Well, yes. As Alito pointed out, Mahmoud didn't come out of the blue; it's the latest of many cases recognizing that when ideas favored by teachers and administrators in public schools conflict with families' sincerely held beliefs, parents and children have a right to exempt themselves, leave public schooling, or even terminate formal education. The parents' request in Mahmoud to allow their kids to excuse themselves from reading some books is rather modest.
But parents' requested remedies could be wider-ranging. We live in a fractured society in which parents, educators, and school board members increasingly disagree over interpretations of history, whether children should be treated as individuals or as members of ethnic/linguistic/racial/sexual groups, public health policy, discipline, and so much more. The conflicts are heated.
"Reports of unruly school board meetings, protests over curricula, and lawsuits against district policies have been making regular appearances in the media," Lauraine Langreo commented last August for Education Week. "It feels as if every stakeholder—from school leaders to teachers, to parents, to students, to policymakers—is at odds."
Public Schools Turn Learning Into 'a Mere Battlefield for Sects and Parties'
Importantly, the philosopher John Stuart Mill, who believed parents should be required to educate their children, nevertheless rejected government-run schools because they create such conflicts. "That the whole or any large part of the education of the people should be in State hands, I go as far as any one in deprecating," he objected in On Liberty. That's because arguments "about what the State should teach, and how it should teach…convert the subject into a mere battle-field for sects and parties."
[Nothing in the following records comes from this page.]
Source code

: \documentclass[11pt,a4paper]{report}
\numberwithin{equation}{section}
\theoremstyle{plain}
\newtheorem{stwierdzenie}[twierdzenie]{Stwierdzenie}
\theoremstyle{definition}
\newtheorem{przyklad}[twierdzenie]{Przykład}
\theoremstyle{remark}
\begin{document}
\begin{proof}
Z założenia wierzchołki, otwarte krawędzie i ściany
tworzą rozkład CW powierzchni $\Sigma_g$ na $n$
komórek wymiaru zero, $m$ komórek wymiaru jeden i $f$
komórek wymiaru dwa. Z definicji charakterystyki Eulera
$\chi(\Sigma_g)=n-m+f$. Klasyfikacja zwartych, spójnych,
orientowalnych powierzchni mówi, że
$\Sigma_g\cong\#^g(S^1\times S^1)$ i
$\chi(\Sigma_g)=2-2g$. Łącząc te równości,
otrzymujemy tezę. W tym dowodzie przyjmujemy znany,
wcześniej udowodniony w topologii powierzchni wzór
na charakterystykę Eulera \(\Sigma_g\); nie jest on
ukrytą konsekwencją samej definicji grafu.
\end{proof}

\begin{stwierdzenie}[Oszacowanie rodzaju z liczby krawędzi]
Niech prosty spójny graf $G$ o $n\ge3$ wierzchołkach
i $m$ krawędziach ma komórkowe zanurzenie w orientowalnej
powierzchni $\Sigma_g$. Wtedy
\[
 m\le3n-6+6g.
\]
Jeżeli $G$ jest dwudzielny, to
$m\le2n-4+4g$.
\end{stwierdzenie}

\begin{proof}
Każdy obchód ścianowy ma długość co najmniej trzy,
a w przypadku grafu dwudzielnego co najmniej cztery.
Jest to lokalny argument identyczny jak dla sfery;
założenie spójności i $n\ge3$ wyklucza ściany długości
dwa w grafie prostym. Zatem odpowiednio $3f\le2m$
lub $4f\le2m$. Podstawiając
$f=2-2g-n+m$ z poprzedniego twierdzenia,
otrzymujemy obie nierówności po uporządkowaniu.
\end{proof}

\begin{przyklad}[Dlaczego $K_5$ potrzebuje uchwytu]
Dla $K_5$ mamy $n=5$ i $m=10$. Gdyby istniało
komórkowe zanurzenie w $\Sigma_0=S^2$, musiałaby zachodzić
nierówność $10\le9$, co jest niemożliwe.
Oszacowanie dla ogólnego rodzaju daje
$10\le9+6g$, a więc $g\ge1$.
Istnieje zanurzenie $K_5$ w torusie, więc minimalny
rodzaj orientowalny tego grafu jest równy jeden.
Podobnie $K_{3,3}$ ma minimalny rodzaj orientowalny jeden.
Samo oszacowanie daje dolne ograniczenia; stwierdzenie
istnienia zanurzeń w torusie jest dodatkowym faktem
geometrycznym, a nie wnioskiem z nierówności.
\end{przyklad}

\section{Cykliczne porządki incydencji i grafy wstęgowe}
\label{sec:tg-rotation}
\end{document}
And that's what we see in endless arguments and court cases over school officials trying to inculcate students with ideas that are offensive to those students and their parents.
Mahmoud was a win for parents' right to guide their kids' education. But the best outcome is to get government out of the business of running schools. Then families can choose learning environments that suit them without fighting others over what and how the state should teach.